Robert Frojen
- Frojen circa 1956, in USA Olympic team jersey from Olympic team photo

Personal information
- Full name: Robert "Bob" Charles Frojen
- Born: December 1, 1930 Hamburg, Germany
- Died: December 11, 2005 (aged 75) Los Angeles, United States
- Height: 181 cm (5 ft 11 in)
- Weight: 82 kg (181 lb)
- Spouse: Coleen

Sport
- Sport: Water polo
- College team: Fullerton Jr. College Stanford University
- Club: Southern California WP Club
- Coached by: James R. Smith (Fullerton) Ed Rutloff (Stanford WP) Neal Kohlhase ('56 Olympics)

Medal record
Representing United States
Pan American Games
| Silver medal – second place | 1955 Mexico City | Men's tournament |

= Robert Frojen =

American water polo player (1930–2005)

Robert "Bob" Charles Frojen (December 1, 1930 - December 11, 2005) was an American water polo player of German descent who competed for Stanford University and participated in the 1956 Summer Olympics in Melbourne, Australia.

==Early life==
Frojen was born December 1, 1930 in Hamburg, Germany to parents of American descent. He attended Fullerton High School where he was mentored and trained in swimming and water polo by Hall of Fame Coach James R. Smith from around 1946-1948.

===College===
He attended Fullerton Jr. College, where he was again coached by James R. Smith, a water polo hall of fame inductee. Completing his education, Frojen played water polo for Stanford University from around 1949-52, where he was coached primarily in water polo by Ed Rudloff and graduated in 1952. One of Frojen's Stanford team mates was James Gaughran, who would later coach swimming and water polo at Stanford, and serve as an Olympic coach. During his tenure at Stanford, Frojen made All-American as a swimmer from 1949-1952, captained the team, and was an All Pacific-8 conference selection in 1952, 1951, and 1950. A strong regional presence during Frojen's tenure, the Stanford water polo team were Pacific Coast Conference Collegiate Champions in 1952, 1951, and 1950.

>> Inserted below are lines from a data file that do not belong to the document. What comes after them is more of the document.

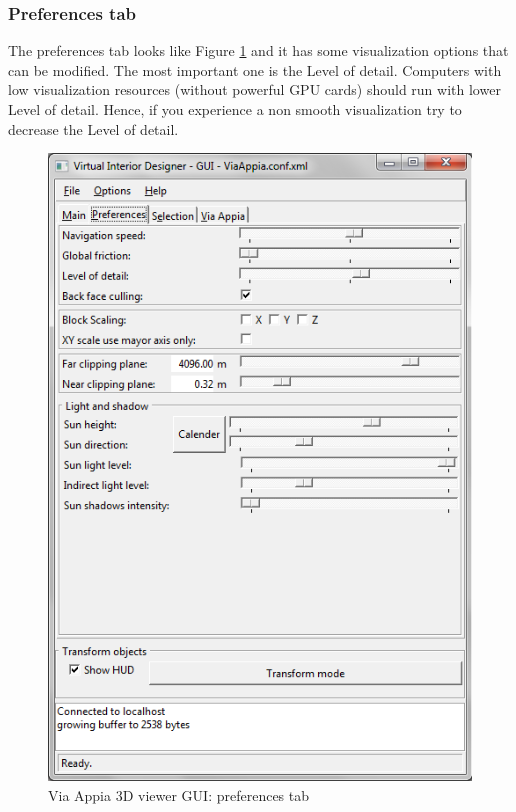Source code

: \documentclass[a4paper,11pt]{article}
\begin{document}
\subsubsection{Preferences tab}

The preferences tab looks like Figure \ref{fig-guipref} and it has some visualization options that can be modified. The most important one is the Level of detail. Computers with low visualization resources (without powerful GPU cards) should run with lower Level of detail. Hence, if you experience a non smooth visualization try to decrease the Level of detail.

\begin{figure}[!ht]
\centering
\includegraphics[scale=0.5]{fig/preferences}
\caption{Via Appia 3D viewer GUI: preferences tab}
\label{fig-guipref}
\end{figure}
\end{document}
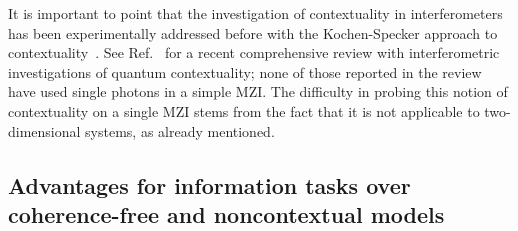 \documentclass[letterpaper,onecolumn,12pt,accepted=2024-01-17]{article}
\begin{document}
It is important to point that the investigation of contextuality in interferometers has been experimentally addressed before with the Kochen-Specker approach to contextuality~\cite{borges2014quantum,liu2009experimental}. See Ref.~\cite{Budroni21} for a recent comprehensive review with interferometric investigations of quantum contextuality; none of those reported in the review have used single photons in a simple MZI. The difficulty in probing this notion of contextuality on a single MZI stems from the fact that it is not applicable to two-dimensional systems, as already mentioned. 

\subsection{Advantages for information tasks over coherence-free and noncontextual models}\label{subsec: Generic advantages}
\end{document}
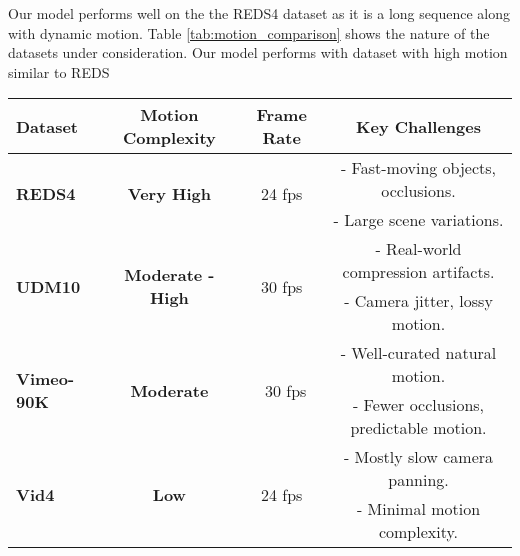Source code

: \documentclass[11pt]{article}
\begin{document}
Our model performs well on the the REDS4 dataset as it is a long sequence along with dynamic motion. Table \ref{tab:motion_comparison} shows the nature of the datasets under consideration.
Our model performs with dataset with high motion similar to REDS

\begin{table*}[h]
    \centering
    \caption{Comparison of Motion Complexity Across Datasets}
    \renewcommand{\arraystretch}{0.8} %
    \setlength{\tabcolsep}{10pt} %
    \footnotesize %
    \begin{tabular}{lccc}
        \toprule
        \textbf{Dataset} & \textbf{Motion Complexity} & \textbf{Frame Rate} & \textbf{Key Challenges} \\
        \midrule
        \multirow{2}{*}{\textbf{REDS4\cite{nah2019ntire}}}  
        & \multirow{2}{*}{\textbf{Very High}} & \multirow{2}{*}{24 fps} 
        & - Fast-moving objects, occlusions. \\
        &  &  & - Large scene variations. \\
        \midrule
        
        \multirow{2}{*}{\textbf{UDM10\cite{yi2019udm10}}}  
        & \multirow{2}{*}{\textbf{Moderate - High}} & \multirow{2}{*}{30 fps} 
        & - Real-world compression artifacts. \\
        &  &  & - Camera jitter, lossy motion. \\
        \midrule
        
        \multirow{2}{*}{\textbf{Vimeo-90K\cite{xue2019video}}}  
        & \multirow{2}{*}{\textbf{Moderate}} & \multirow{2}{*}{~30 fps} 
        & - Well-curated natural motion. \\
        &  &  & - Fewer occlusions, predictable motion. \\
        \midrule
        
        \multirow{2}{*}{\textbf{Vid4\cite{liu2013bayesian}}}  
        & \multirow{2}{*}{\textbf{Low}} & \multirow{2}{*}{24 fps} 
        & - Mostly slow camera panning. \\
        &  &  & - Minimal motion complexity. \\
        \bottomrule
    \end{tabular}
    \label{tab:motion_comparison}
\end{table*}
\end{document}
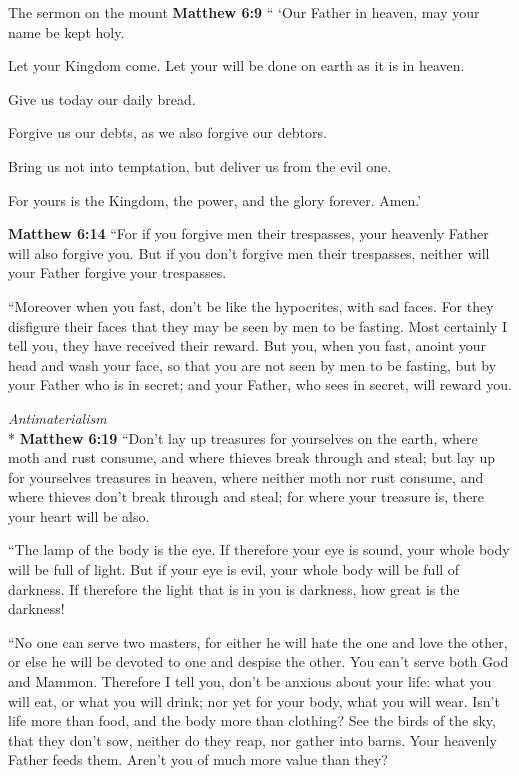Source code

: \documentclass[10pt,twoside]{article} %
\newcommand{\doimage}[2]{\texttt{[image: \#2]}\label{fig:#2}}
\newcommand{\figbasic}[4]{ %
    \ifthenelse{\isodd{\pageref{fig:#2}}}{}{\hfill}
    \ifstrempty{#3}{
      \doimage{#1}{#2}
    }{
      \makebox{\doimage{#1}{#2} \\ #3}
    }
    \ifthenelse{\isodd{\pageref{fig:#2}}}{\hfill}{}
    \par
}
\newcommand{\fig}[2][0.4]{
  \figbasic{#1}{#2}{}{}
}
\newcommand{\quotesize}{\normalsize{}}
\newenvironment{quotetext}{\begingroup\quotesize}{\endgroup}
\newcommand{\intex}[1]{\index[texts]{#1}}
\newcommand{\bible}[2]{\begin{quotetext}\textbf{#1}\intex{#1} #2\end{quotetext}}
\newcommand{\matthew}[2]{\bible{Matthew #1}{#2}}
\newcommand{\subhead}[1]{\emph{#1}\\*}
\begin{document}
\begin{section}{The sermon on the mount}
\matthew{6:9}{
`` `Our Father in heaven, may your name be kept holy.

   Let your Kingdom come.
Let your will be done on earth as it is in heaven.

   Give us today our daily bread.

   Forgive us our debts,
as we also forgive our debtors.

   Bring us not into temptation,
but deliver us from the evil one.

For yours is the Kingdom, the power, and the glory forever. Amen.'
}

\matthew{6:14}{
   ``For if you forgive men their trespasses, your heavenly Father will also forgive you.    But if you don't forgive men their trespasses, neither will your Father forgive your trespasses.

   ``Moreover when you fast, don't be like the hypocrites, with sad faces. For they disfigure their faces that they may be seen by men to be fasting. Most certainly I tell you, they have received their reward.    But you, when you fast, anoint your head and wash your face,    so that you are not seen by men to be fasting, but by your Father who is in secret; and your Father, who sees in secret, will reward you.}

\fig{mammon}

\subhead{Antimaterialism}
\matthew{6:19}{
   ``Don't lay up treasures for yourselves on the earth, where moth and rust consume, and where thieves break through and steal;    but lay up for yourselves treasures in heaven, where neither moth nor rust consume, and where thieves don't break through and steal;    for where your treasure is, there your heart will be also.

   ``The lamp of the body is the eye. If therefore your eye is sound, your whole body will be full of light.    But if your eye is evil, your whole body will be full of darkness. If therefore the light that is in you is darkness, how great is the darkness!

   ``No one can serve two masters, for either he will hate the one and love the other, or else he will be devoted to one and despise the other. You can't serve both God and Mammon.    Therefore I tell you, don't be anxious about your life: what you will eat, or what you will drink; nor yet for your body, what you will wear. Isn't life more than food, and the body more than clothing?    See the birds of the sky, that they don't sow, neither do they reap, nor gather into barns. Your heavenly Father feeds them. Aren't you of much more value than they?

}
\end{section}
\end{document}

In addition to playing with college teams, Frojen competed for the Southern California Water Polo Club, and won outdoor water polo championships in 1950 and 1949, and indoor championships in 1957. He also played for California's Whittier Water Polo Club that won a national championship in 1949. In international competition, he received a silver medal as part of the U.S. Water Polo team at the 1955 Pan American Games in Ciudad de Mexico.

===1956 Melbourne Olympics===
Frojen was a member of the American water polo team which finished fifth in the 1956 Olympic water polo tournament in Melbourne, Australia under Head Olympic Coach Neal Kohlhase and Assistant Coach Urho Saari, both Water Polo Hall of Fame members. Frojen played all six matches. Hungary took the gold, Yugoslavia took the silver, and the Russian team captured the bronze. A well-publicized feature of the tournament was a very rough match between pre-Olympic favorite Hungary and Russia that had to be stopped by the referees. On December 6, the Hungarian team won their match against Hungary by a score of 4-0, and went undefeated in the tournament, but considerable animosity existed between the Russian and Hungarian teams as a result of the recent Russian occupation of Hungary in November, 1956, subsequent to a student revolt in the same month.

Frojen later had a career in banking, and served in public relations for the firm Bozell and Jacobs.

He died December 11, 2005 in Los Angeles, California. He was married to wife Coleen.

===Honors===
In 1981, he was inducted into the USA Water Polo Hall of Fame.